The decades-long shift in our approach to prenatal screening, which brought us from a point that maternal age was the main criterion for assessing risk of chromosomal abnormalities to a more precise first-trimester screening approach – one that that combines biochemistry and imaging – is continuing to evolve.
Indeed, researchers are honing in on a "platform" of first-trimester assessments that can screen for an even wider array of risks and pregnancy complications than previously envisioned – an array that extends far beyond chromosomal abnormalities. Much of this first-trimester screening platform is currently being applied and is poised to become a new standard of care.

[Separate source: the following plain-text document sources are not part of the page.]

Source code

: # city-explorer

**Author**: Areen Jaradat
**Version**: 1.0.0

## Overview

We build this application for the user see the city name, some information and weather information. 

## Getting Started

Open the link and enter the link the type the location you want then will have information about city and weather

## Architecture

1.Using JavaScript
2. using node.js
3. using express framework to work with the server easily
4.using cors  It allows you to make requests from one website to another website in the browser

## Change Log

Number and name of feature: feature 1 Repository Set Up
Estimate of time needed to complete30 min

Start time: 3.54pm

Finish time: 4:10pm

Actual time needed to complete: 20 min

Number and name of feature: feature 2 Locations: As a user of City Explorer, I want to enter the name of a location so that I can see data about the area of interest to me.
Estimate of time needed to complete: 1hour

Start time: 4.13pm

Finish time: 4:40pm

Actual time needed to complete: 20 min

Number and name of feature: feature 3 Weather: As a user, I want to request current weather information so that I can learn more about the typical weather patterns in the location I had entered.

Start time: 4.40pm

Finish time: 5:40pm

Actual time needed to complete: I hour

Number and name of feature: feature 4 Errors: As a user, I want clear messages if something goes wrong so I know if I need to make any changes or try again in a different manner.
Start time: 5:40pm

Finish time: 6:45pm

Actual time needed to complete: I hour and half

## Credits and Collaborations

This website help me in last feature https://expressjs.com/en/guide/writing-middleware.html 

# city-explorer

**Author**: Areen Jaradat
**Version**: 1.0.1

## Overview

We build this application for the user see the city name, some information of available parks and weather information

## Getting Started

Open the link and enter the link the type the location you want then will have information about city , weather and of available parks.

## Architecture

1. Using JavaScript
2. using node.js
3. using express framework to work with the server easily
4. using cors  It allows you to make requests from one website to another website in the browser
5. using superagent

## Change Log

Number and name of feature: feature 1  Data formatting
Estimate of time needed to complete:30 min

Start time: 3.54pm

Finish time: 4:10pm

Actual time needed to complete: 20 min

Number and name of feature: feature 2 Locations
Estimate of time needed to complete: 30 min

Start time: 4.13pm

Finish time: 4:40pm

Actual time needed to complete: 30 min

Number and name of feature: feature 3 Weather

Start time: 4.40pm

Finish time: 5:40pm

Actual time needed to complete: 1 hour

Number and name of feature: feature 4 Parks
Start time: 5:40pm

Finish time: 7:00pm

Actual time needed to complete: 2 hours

The continued evolution of first-trimester screening is critical, as a massive amount of time and resources is spent trying to identify problem pregnancies. Many of these resources still are used inefficiently because detection is incomplete or too late to make a difference. With an expanded and precise first-trimester platform for assessment, we can offer women and their physicians significantly more information early on. This will enable us to channel our resources to improve decision making, direct management, and enhance pregnancy outcome.
Early Screening’s Development
Prenatal screening used to be all about maternal age. Our early methods were based on the fact that risk increases with age, and then on the idea that particular age cut-offs may signify varying levels of risk.

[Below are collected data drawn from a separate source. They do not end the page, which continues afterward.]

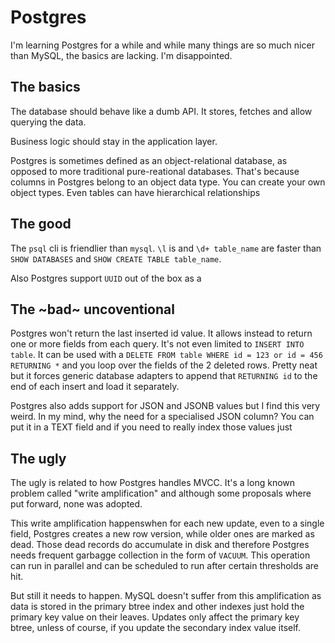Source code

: <!-- tags: databases -->
<!-- hidden: true -->

# Postgres

<!-- START TAGS --><!-- END TAGS -->

I'm learning Postgres for a while and while many things are so much
nicer than MySQL, the basics are lacking. I'm disappointed.


## The basics

The database should behave like a dumb API. It stores, fetches and
allow querying the data.

Business logic should stay in the application layer.

Postgres is sometimes defined as an object-relational database, as
opposed to more traditional pure-reational databases. That's because
columns in Postgres belong to an object data type. You can create your
own object types. Even tables can have hierarchical relationships


## The good

The `psql` cli is friendlier than `mysql`. `\l` is and `\d+ table_name`
are faster than `SHOW DATABASES` and `SHOW CREATE TABLE table_name`.

Also Postgres support `UUID` out of the box as a


## The ~bad~ uncoventional

Postgres won't return the last inserted id value. It allows instead to
return one or more fields from each query. It's not even limited to
`INSERT INTO table`. It can be used with a
`DELETE FROM table WHERE id = 123 or id = 456 RETURNING *` and you
loop over the fields of the 2 deleted rows. Pretty neat but it forces
generic database adapters to append that `RETURNING id` to the end of
each insert and load it separately.

Postgres also adds support for JSON and JSONB values but I find this
very weird. In my mind, why the need for a specialised JSON column?
You can put it in a TEXT field and if you need to really index those
values just


## The ugly

The ugly is related to how Postgres handles MVCC. It's a long known
problem called "write amplification" and although some proposals where
put forward, none was adopted.

This write amplification happenswhen for each new update, even to a
single field, Postgres creates a new row version, while older ones are
marked as dead. Those dead records do accumulate in disk and therefore
Postgres needs frequent garbagge collection in the form of `VACUUM`.
This operation can run in parallel and can be scheduled to run after
certain thresholds are hit.

But still it needs to happen. MySQL doesn't suffer from this
amplification as data is stored in the primary btree index and other
indexes just hold the primary key value on their leaves. Updates only
affect the primary key btree, unless of course, if you update the
secondary index value itself.


<!-- START FOOTER --><!-- END FOOTER -->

However, advances in ultrasound, and the identification of four pregnancy-related maternal blood analytes, provided us new and exciting insights on fetal status. These chemicals became part of a second-trimester screening process focused largely on trisomy 21. Although we still used age as a factor to assess risk, we learned that the cut-offs we had identified earlier were arbitrary and that risk could now be individualized.

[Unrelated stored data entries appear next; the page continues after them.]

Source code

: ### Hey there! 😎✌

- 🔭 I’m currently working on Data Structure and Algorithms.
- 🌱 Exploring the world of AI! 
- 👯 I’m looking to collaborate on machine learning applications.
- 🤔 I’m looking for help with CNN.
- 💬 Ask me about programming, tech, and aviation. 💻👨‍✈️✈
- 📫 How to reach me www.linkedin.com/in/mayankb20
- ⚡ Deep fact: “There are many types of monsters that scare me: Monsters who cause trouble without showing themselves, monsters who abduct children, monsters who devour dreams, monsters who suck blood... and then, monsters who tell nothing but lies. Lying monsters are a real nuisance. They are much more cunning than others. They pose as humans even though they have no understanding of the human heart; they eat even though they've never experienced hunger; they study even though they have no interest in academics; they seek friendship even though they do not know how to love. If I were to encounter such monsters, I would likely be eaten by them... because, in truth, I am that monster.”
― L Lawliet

As research continued, it became apparent that versions of the biochemical tests used in second-trimester screening could be done in the first trimester – even by 12-14 weeks’ of gestation – and could be used to assess the risks not only of Down syndrome, but of other chromosomal abnormalities and some physical abnormalities. These biochemical tests (free beta-human chorionic gonadotropin and pregnancy-associated plasma protein-A) were combined with first-trimester ultrasound measurements of nuchal translucency into a screening algorithm that took hold more than 5 years ago and has steadily gained acceptance.
Since then, a number of parameters have been added to first-trimester screening to make the prediction of normality, or abnormality, even more precise. Assessment of the nasal bone, of the frontonasal facial angle, and of various structures inside the brain have become part of an anatomic review, for instance, that help us better define which babies we should be most concerned about.
Additionally, Doppler assessment of blood flow measurement – specifically of tricuspid regurgitation and of flow through the ductus venosus, a small fetal blood vessel that leads to the heart – can provide valuable information about fetal cardiac status and can easily be done in the context of the first-trimester ultrasound evaluation. Abnormal first-trimester Doppler findings also appear to predict Down syndrome and other adverse outcomes independently of a normal nuchal translucency measurement.
Combined with additional, early biochemical tests on maternal serum, these imaging advances (for fetal anatomic reviews and blood flow measurements) have led to an improved detection rate as high as 90% for trisomy 21 and other chromosomal abnormalities. More importantly, this detection rate is achieved without invasive testing, enabling us to reserve invasive procedures such as chorionic villus sampling (CVS) or amniocentesis for women with higher identified risks.
A New Cardiac Focus
The nuchal translucency test, which measures levels of fluid in a small area in the back of the fetal neck, has been available in the United States for approximately 15 years. With time, we have come to appreciate that a number of problems, in addition to Down syndrome, are associated with increases in nuchal translucency. We also better understand that abnormal nuchal translucency measurements are not always indicative of a problem, and that when there is a problem, the issue is not always chromosomal in nature.